If that isn’t enough to convince you, does anyone remember this?

Unity Sculpture Costs

It’s probably only a faint memory to most because people can’t see it without crashing into a roundabout. The ironically called ‘Unity Sculpture’ didn’t bring that much unity between the authorities and the taxpayer once everyone was enlightened that officials had underestimated it’s cost by 30%- the overall price being 170,000 pounds.

Unbelievably, the council could have put aside half the cost of the Muni, had it not erected this big red piece of s###.

I would dig further holes in misguided spending, but I’m afraid I would be here all month, and there is a final point to be made.

By now, I hope that I have identified the significance of the Muni as not just a venue, but also an iconic home for art and community that can give a small town an identity and relevance on the cultural map. We the Welsh are a pride filled nation, and we have a right to be so. We have much to be proud of but we need to build on that. If the council goes ahead with closing this venue, we don’t only fail our honour to those we are proud of, but we also shut the gate of opportunity to nurture our talent and bring a further sense of disillusion to my generation as well as younger generations.

I grew up alongside brilliant talent led by brilliant people. I don’t think that should ever be seen as an area to cut; it should be seen as an opportunity to build. So let’s get creative.
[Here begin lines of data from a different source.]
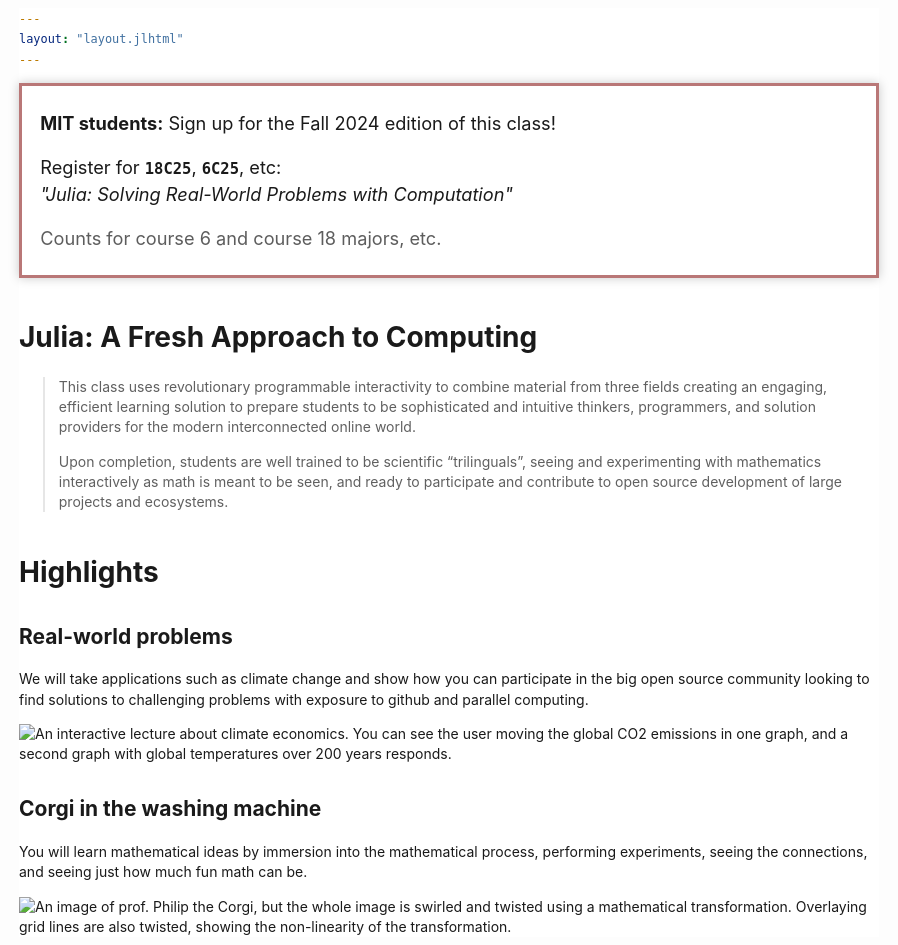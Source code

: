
 ```yaml
---
layout: "layout.jlhtml"
---
```


<link rel="stylesheet" href="$(root_url)/assets/styles/homepage.css" type="text/css" />

<div style="
    background: white;
    padding: 0.3em 1em;
    border: 3px solid #b97777;
    box-shadow: 0px 0px 10px #00000036;
    z-index: 99999999;
    position: relative;
    font-size: 1.3rem;
">
    <p><strong>MIT students:</strong> Sign up for the Fall 2024 edition of this class!</p><p>Register for <strong><code>18C25</code></strong>, <strong><code>6C25</code></strong>, etc: <br><em>"Julia: Solving Real-World Problems with Computation"</em></p>
<p style="
    opacity: .7;
">Counts for course 6 and course 18 majors, etc.</p><p></p></div>

<div id="title" class="banner">
    <h1>Julia: <strong>A Fresh Approach to Computing</strong></h1>
</div>


<blockquote class="banner">
    <p>This class uses revolutionary programmable interactivity to combine material from three fields creating an engaging, efficient learning solution to prepare students to be sophisticated and intuitive thinkers, programmers, and solution providers for the modern interconnected online world.</p>
    <p>Upon completion, students are well trained to be scientific “trilinguals”, seeing and experimenting with mathematics interactively as math is meant to be seen, and ready to participate and contribute to open source development of large projects and ecosystems.</p>
</blockquote>

<main class="homepage">
    <div class="subjectscontainer wide">
        <h1>Highlights</h1>
        <div class="contain">
            <section>
                <div class="content">
                    <h2>Real-world problems</h2>
                    <p>We will take applications such as climate change and show how you can participate in the big open source community looking to find solutions to challenging problems with exposure to github and parallel computing.</p>
                </div>
                <div class="preview">
                    <img alt="An interactive lecture about climate economics. You can see the user moving the global CO2 emissions in one graph, and a second graph with global temperatures over 200 years responds." src="https://user-images.githubusercontent.com/6933510/136199652-0a1275ad-8452-4c9b-ac68-d33ed22f1d17.gif">
                </div>
            </section>
            <section>
                <div class="content">
                    <h2>Corgi in the washing machine</h2>
                    <p>You will learn mathematical ideas by immersion into the mathematical process, performing experiments, seeing the connections, and seeing just how much fun math can be.</p>
                </div>
                <div class="preview">
                    <img src="https://user-images.githubusercontent.com/6933510/136203450-f1d38de6-f43c-4bfc-a987-f954e7a9da2e.png" alt="An image of prof. Philip the Corgi, but the whole image is swirled and twisted using a mathematical transformation. Overlaying grid lines are also twisted, showing the non-linearity of the transformation.">
                </div>
            </section>
            <section>
                <div class="content">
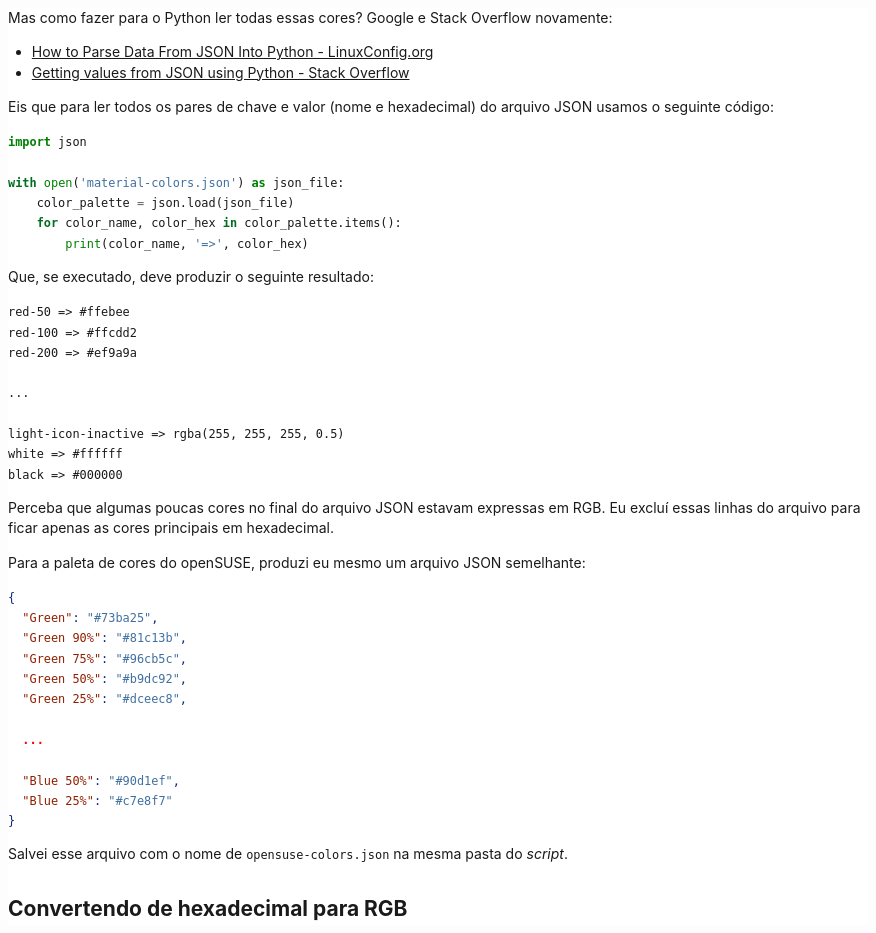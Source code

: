 Mas como fazer para o Python ler todas essas cores? Google e Stack Overflow novamente:

- [How to Parse Data From JSON Into Python - LinuxConfig.org](https://linuxconfig.org/how-to-parse-data-from-json-into-python)
- [Getting values from JSON using Python - Stack Overflow](https://stackoverflow.com/a/12353363/1657502)

Eis que para ler todos os pares de chave e valor (nome e hexadecimal) do arquivo JSON usamos o seguinte código:

```python
import json

with open('material-colors.json') as json_file:
    color_palette = json.load(json_file)
    for color_name, color_hex in color_palette.items():
        print(color_name, '=>', color_hex)
```

Que, se executado, deve produzir o seguinte resultado:

```
red-50 => #ffebee
red-100 => #ffcdd2
red-200 => #ef9a9a

...

light-icon-inactive => rgba(255, 255, 255, 0.5)
white => #ffffff
black => #000000
```

Perceba que algumas poucas cores no final do arquivo JSON estavam expressas em RGB. Eu excluí essas linhas do arquivo para ficar apenas as cores principais em hexadecimal.

Para a paleta de cores do openSUSE, produzi eu mesmo um arquivo JSON semelhante:

```json
{
  "Green": "#73ba25",
  "Green 90%": "#81c13b",
  "Green 75%": "#96cb5c",
  "Green 50%": "#b9dc92",
  "Green 25%": "#dceec8",

  ...

  "Blue 50%": "#90d1ef",
  "Blue 25%": "#c7e8f7"
}
```

Salvei esse arquivo com o nome de `opensuse-colors.json` na mesma pasta do _script_.

## Convertendo de hexadecimal para RGB
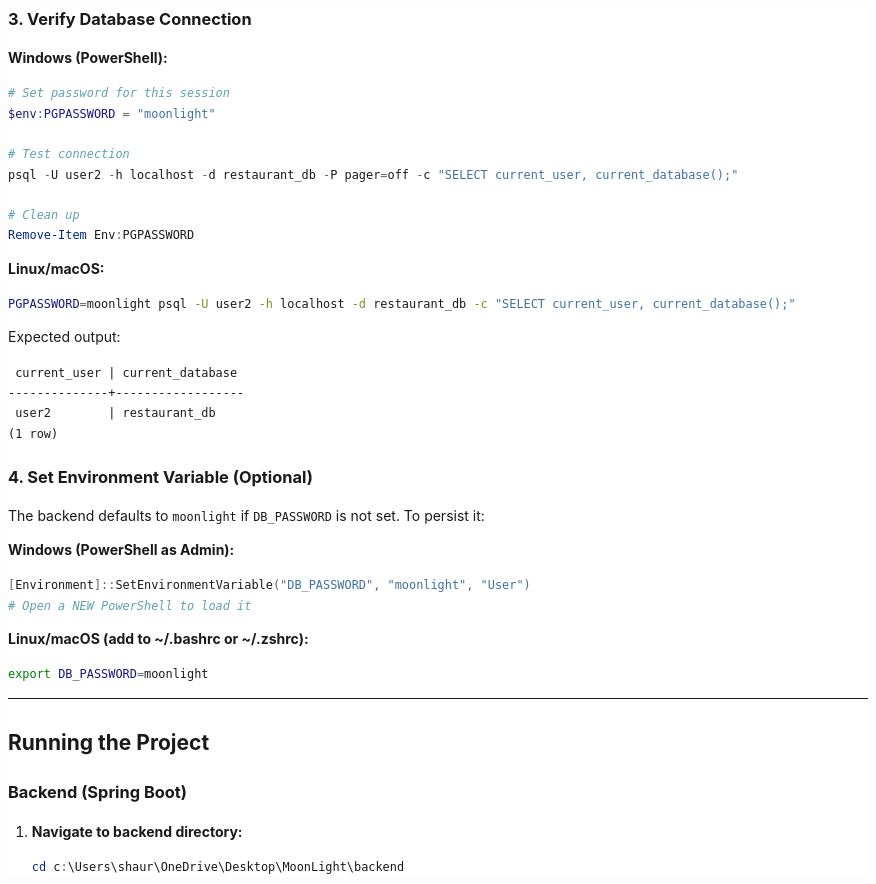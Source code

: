 ### 3. Verify Database Connection

**Windows (PowerShell):**
```powershell
# Set password for this session
$env:PGPASSWORD = "moonlight"

# Test connection
psql -U user2 -h localhost -d restaurant_db -P pager=off -c "SELECT current_user, current_database();"

# Clean up
Remove-Item Env:PGPASSWORD
```

**Linux/macOS:**
```bash
PGPASSWORD=moonlight psql -U user2 -h localhost -d restaurant_db -c "SELECT current_user, current_database();"
```

Expected output:
```
 current_user | current_database 
--------------+------------------
 user2        | restaurant_db
(1 row)
```

### 4. Set Environment Variable (Optional)

The backend defaults to `moonlight` if `DB_PASSWORD` is not set. To persist it:

**Windows (PowerShell as Admin):**
```powershell
[Environment]::SetEnvironmentVariable("DB_PASSWORD", "moonlight", "User")
# Open a NEW PowerShell to load it
```

**Linux/macOS (add to ~/.bashrc or ~/.zshrc):**
```bash
export DB_PASSWORD=moonlight
```

---

## Running the Project

### Backend (Spring Boot)

1. **Navigate to backend directory:**
   ```powershell
   cd c:\Users\shaur\OneDrive\Desktop\MoonLight\backend
   ```
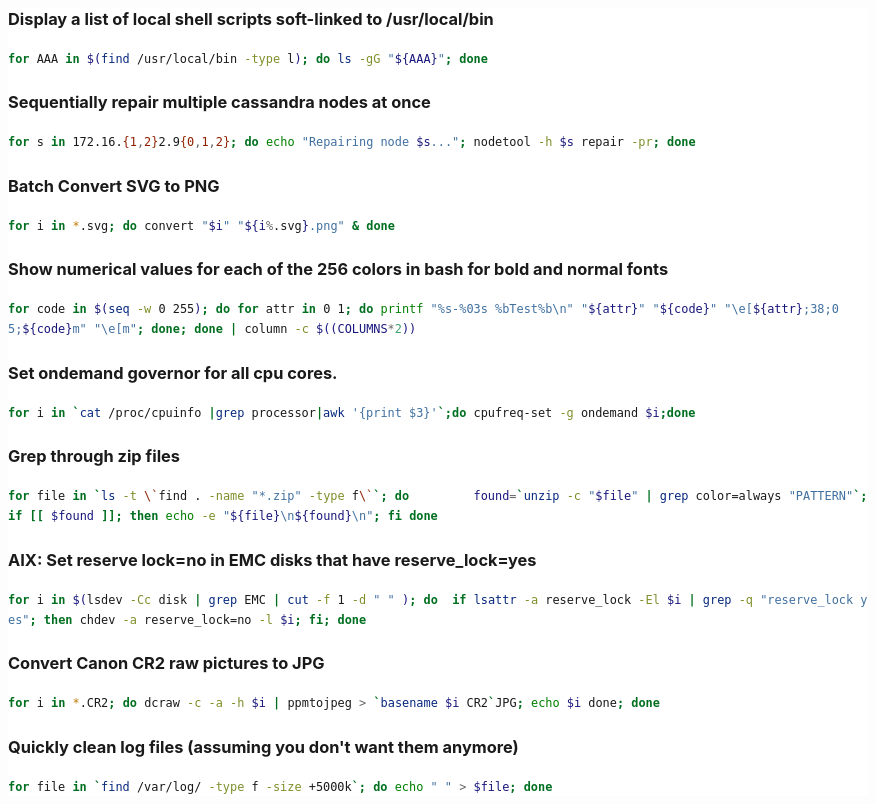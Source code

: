 ### Display a list of local shell scripts soft-linked to /usr/local/bin
```sh
for AAA in $(find /usr/local/bin -type l); do ls -gG "${AAA}"; done
```

### Sequentially repair multiple cassandra nodes at once
```sh
for s in 172.16.{1,2}2.9{0,1,2}; do echo "Repairing node $s..."; nodetool -h $s repair -pr; done
```

### Batch Convert SVG to PNG
```sh
for i in *.svg; do convert "$i" "${i%.svg}.png" & done
```

### Show numerical values for each of the 256 colors in bash for bold and normal fonts
```sh
for code in $(seq -w 0 255); do for attr in 0 1; do printf "%s-%03s %bTest%b\n" "${attr}" "${code}" "\e[${attr};38;05;${code}m" "\e[m"; done; done | column -c $((COLUMNS*2))
```

### Set ondemand governor for all cpu cores.
```sh
for i in `cat /proc/cpuinfo |grep processor|awk '{print $3}'`;do cpufreq-set -g ondemand $i;done
```

### Grep through zip files
```sh
for file in `ls -t \`find . -name "*.zip" -type f\``; do         found=`unzip -c "$file" | grep color=always "PATTERN"`;         if [[ $found ]]; then echo -e "${file}\n${found}\n"; fi done
```

### AIX: Set reserve lock=no in EMC disks that have reserve_lock=yes
```sh
for i in $(lsdev -Cc disk | grep EMC | cut -f 1 -d " " ); do  if lsattr -a reserve_lock -El $i | grep -q "reserve_lock yes"; then chdev -a reserve_lock=no -l $i; fi; done
```

### Convert Canon CR2 raw pictures to JPG
```sh
for i in *.CR2; do dcraw -c -a -h $i | ppmtojpeg > `basename $i CR2`JPG; echo $i done; done
```

### Quickly clean log files (assuming you don't want them anymore)
```sh
for file in `find /var/log/ -type f -size +5000k`; do echo " " > $file; done
```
There are choirs, high school productions, professional productions, filmmakers, artists, musicians, comedians etc. all looking for a space to showcase their work, spearheaded by the likes of Rhod Gilbert, Amy Wadge, Stephen Preston and a host of other people with a passion for what they do. There is also an audience for it, and there is enough talent amongst events managers and marketers to bring that audience in to venue. Yes, it is ideal, but our pride would be misplaced if we didn’t believe that we were capable enough to achieve this amount of success.

We just need to prove that to the authorities, and show them how misguided their decisions are and how passionate we are and that within the walls of the town’s converted church, lies a home for us to express that passion.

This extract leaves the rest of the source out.